さて、年末調整の大まかな流れは以上です。それぞれの役割でやることについて細かく見ていきましょう。
役員個人としてやること
役員個人ですることは年末調整の申告書の記入です。記入する書類は以下の3種類です。
これらの書類は法人宛に送られてきた茶封筒には同封されていません。上のリンクをクリックすると国税庁のURLに飛ぶので(令和4年11月現在)入力用のPDFを入手できます。マネーフォワードクラウド会計のような年末調整のできる会計ソフトを使わない場合は、「入力用」のリンクからPDFを編集して、記入が終わったらダウンロードしましょう。プリントアウトは不要です。
項目も多く書類記入が面倒にみえますが、ここでは各種控除申告せず、名前や住所等の基本情報部分の記入のみで大丈夫です。
年末調整では控除申告しない
通常扶養控除・生命保険控除・住宅ローン控除などを利用する場合、上にあげた3種類の書類で申告しますが、年末調整でこれらの控除申告すると還付金が発生して払い過ぎた所得税を戻す処理が必要になります。
還付金の支払いは会社が行う場合と、税務署が行う場合2種類ありますが、マイクロ法人ではそもそも役員報酬から源泉徴収をしていないので還付することができません(もらっていないので返すお金はない)。そのため年末調整で還付を受ける場合は税務署からの還付になるんですが、その場合別途提出する書類が発生します。
源泉所得税及び復興特別所得税の年末調整過納額の還付請求
給与等の支払者が、年末調整により生じた過納額を給与等の受給者に還付する場合で、給与等の支払者に次に掲げる事由が生じたときに、その過納額について、給与等の受給者が給与等の支払者の所轄税務署から還付を受けるために行う手続です。

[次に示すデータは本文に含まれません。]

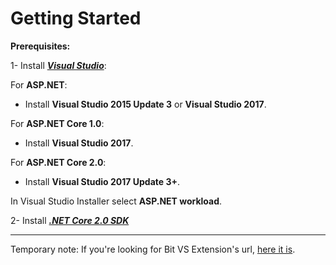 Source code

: # Getting Started

**Prerequisites:**

1- Install [***Visual Studio***](https://www.visualstudio.com/downloads/):

For **ASP.NET**:
- Install **Visual Studio 2015 Update 3** or **Visual Studio 2017**.

For **ASP.NET Core 1.0**:
- Install **Visual Studio 2017**.

For **ASP.NET Core 2.0**:
- Install **Visual Studio 2017 Update 3+**.

In Visual Studio Installer select **ASP.NET workload**.


2- Install ***[.NET Core 2.0 SDK](https://www.microsoft.com/net/download/core)***

___

Temporary note: If you're looking for Bit VS Extension's url, [here it is](https://myget.org/F/bit-foundation/vsix).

https://www.nta.go.jp/taxes/tetsuzuki/shinsei/annai/gensen/annai/1648_55.htm
これは税務署から還付を受けるための必要な書類です。年末調整で控除等の申告して還付金が出ると結構面倒なことがわかりますよね…
そのため、二刀流で事業をしている方は年末調整では何も申告せず、全部確定申告で申告しましょう。所得税の計算は最終的に確定申告で帳尻を合わせればいいので、年末調整で申告しなくても確定申告で申告すれば問題ありません。何も申告しないため上記3種類の書類では名前や住所等の基本情報の記入のみで大丈夫です。
会社としてやること
役員個人から受け取った申告書を確認して保管する
上記3種類の書類は法人の会計ソフトなどを通して電子保存して管理しておきましょう。社員から受け取った申告書類は税務署に提出しませんが、会社で一定期間保管する義務があります。
給与所得者の扶養控除等申告書等の提出を受けた源泉徴収義務者は、その申告書等の提出期限の属する年の翌年1月10日の翌日から7年間保存する必要があります。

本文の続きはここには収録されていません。